= WHAT YOU HAVE TO DO =
Each line of the listing that includes the string "element" needs to be located and copied.

*** GIVEN INFORMATION ***

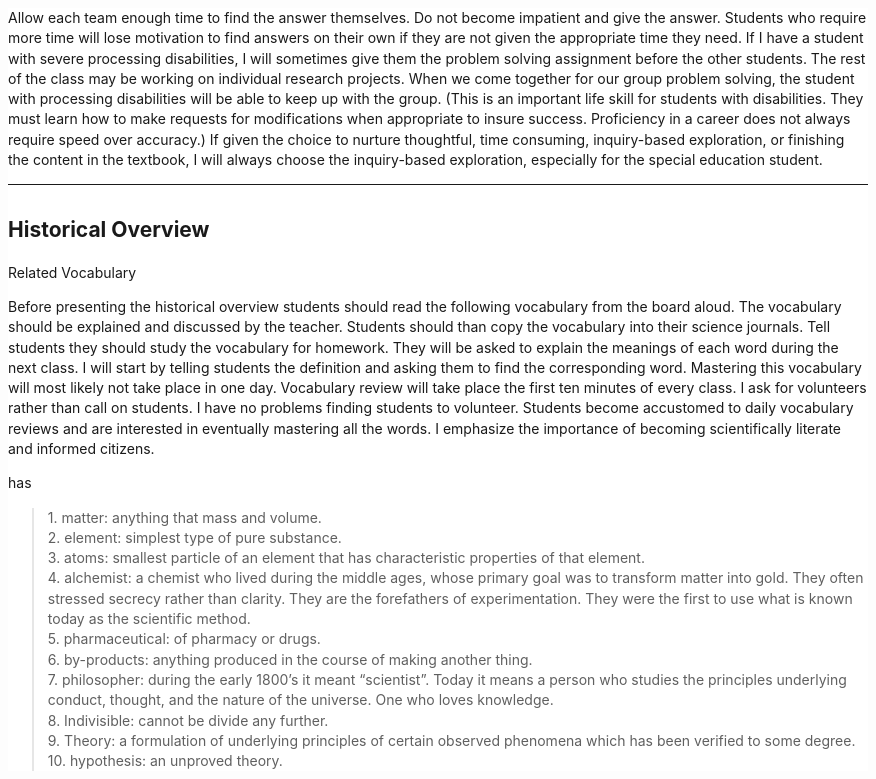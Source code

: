   Allow each team enough time to find the answer themselves. Do not become impatient and give the answer.  Students who require more time will lose motivation to find answers on their own if they are not given the appropriate time they need.  If I have a student with severe processing disabilities, I will sometimes give them the problem solving assignment before the other students.  The rest of the class may be working on individual research projects.  When we come together for our group problem solving, the student with processing disabilities will be able to keep up with the group.  (This is an important life skill for students with disabilities.  They must learn how to make requests for modifications when appropriate to insure success.  Proficiency in a career does not always require speed over accuracy.)  If given the choice to nurture thoughtful, time consuming, inquiry-based exploration, or finishing the content in the textbook, I will always choose the inquiry-based exploration, especially for the special education student.
 </p>
<hr/>
 <h2>
  Historical Overview
 </h2>
 Related Vocabulary
 <p>
  Before presenting the historical overview students should read the following vocabulary from the board aloud.  The vocabulary should be explained and discussed by the teacher.  Students should than copy the vocabulary into their science journals.  Tell students they should study the vocabulary for homework.  They will be asked to explain the meanings of each word during the next class.  I will start by telling students the definition and asking them to find the corresponding word.  Mastering this vocabulary will most likely not take place in one day.  Vocabulary review will take place the first ten minutes of every class.  I ask for volunteers rather than call on students.  I have no problems finding students to volunteer.  Students become accustomed to daily vocabulary reviews and are interested in eventually mastering all the words. I emphasize the importance of becoming scientifically literate and informed citizens.
 </p>
 <p>
  has
 </p>
<blockquote>
  <dl>
   <dt>
    1. matter: anything that mass and volume.
    <dt>
     2. element: simplest type of pure substance.
     <dt>
      3. atoms: smallest particle of an element that has characteristic properties of that element.
      <dt>
       4. alchemist: a chemist who lived during the middle ages, whose primary goal was to transform matter into gold.  They often stressed secrecy rather than clarity. They are the forefathers of experimentation.  They were the first to use what is known today as the scientific method.
       <dt>
        5. pharmaceutical: of pharmacy or drugs.
        <dt>
         6. by-products: anything produced in the course of making another thing.
         <dt>
          7. philosopher: during the early 1800’s it meant “scientist”.  Today it means a person who studies the principles underlying conduct, thought, and the nature of the universe.  One who loves knowledge.
          <dt>
           8. Indivisible: cannot be divide any further.
           <dt>
            9. Theory: a formulation of underlying principles of certain observed phenomena which has been verified to some degree.
            <dt>
             10. hypothesis: an unproved theory.
            </dt>
           </dt>
          </dt>
         </dt>
        </dt>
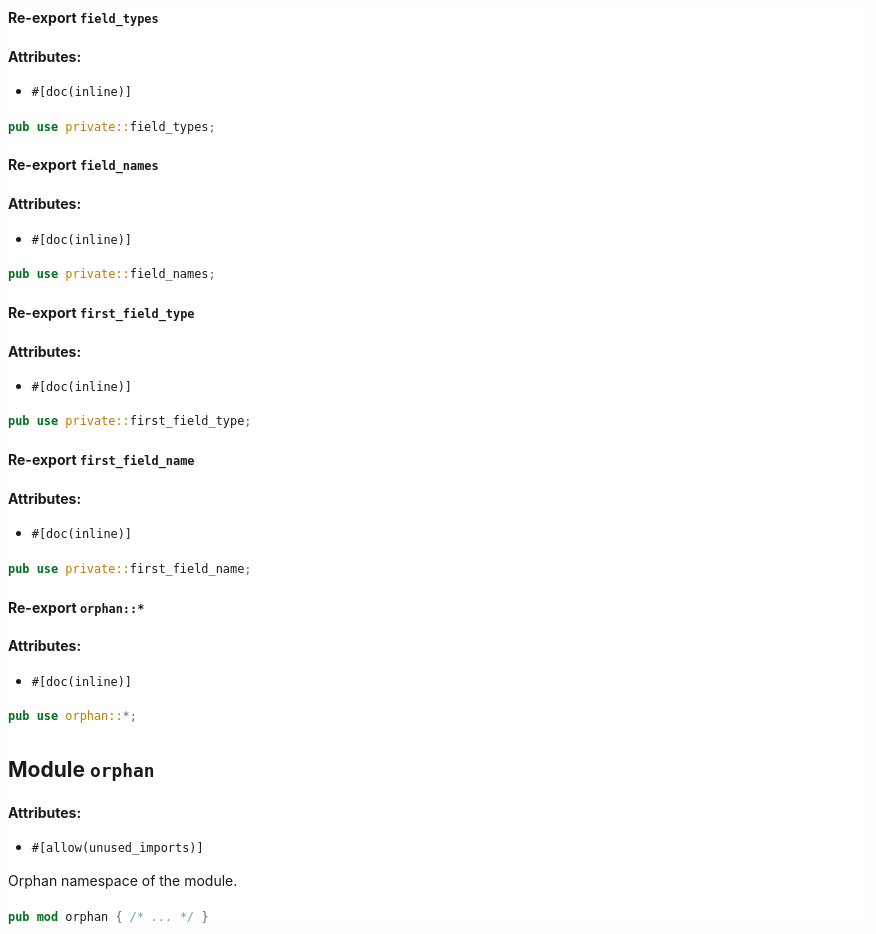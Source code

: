 #### Re-export `field_types`

**Attributes:**

- `#[doc(inline)]`

```rust
pub use private::field_types;
```

#### Re-export `field_names`

**Attributes:**

- `#[doc(inline)]`

```rust
pub use private::field_names;
```

#### Re-export `first_field_type`

**Attributes:**

- `#[doc(inline)]`

```rust
pub use private::first_field_type;
```

#### Re-export `first_field_name`

**Attributes:**

- `#[doc(inline)]`

```rust
pub use private::first_field_name;
```

#### Re-export `orphan::*`

**Attributes:**

- `#[doc(inline)]`

```rust
pub use orphan::*;
```

## Module `orphan`

**Attributes:**

- `#[allow(unused_imports)]`

Orphan namespace of the module.

```rust
pub mod orphan { /* ... */ }
```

*** End of GIVEN INFORMATION ***

= SOLUTION BELOW =
     2. element: simplest type of pure substance.
      3. atoms: smallest particle of an element that has characteristic properties of that element.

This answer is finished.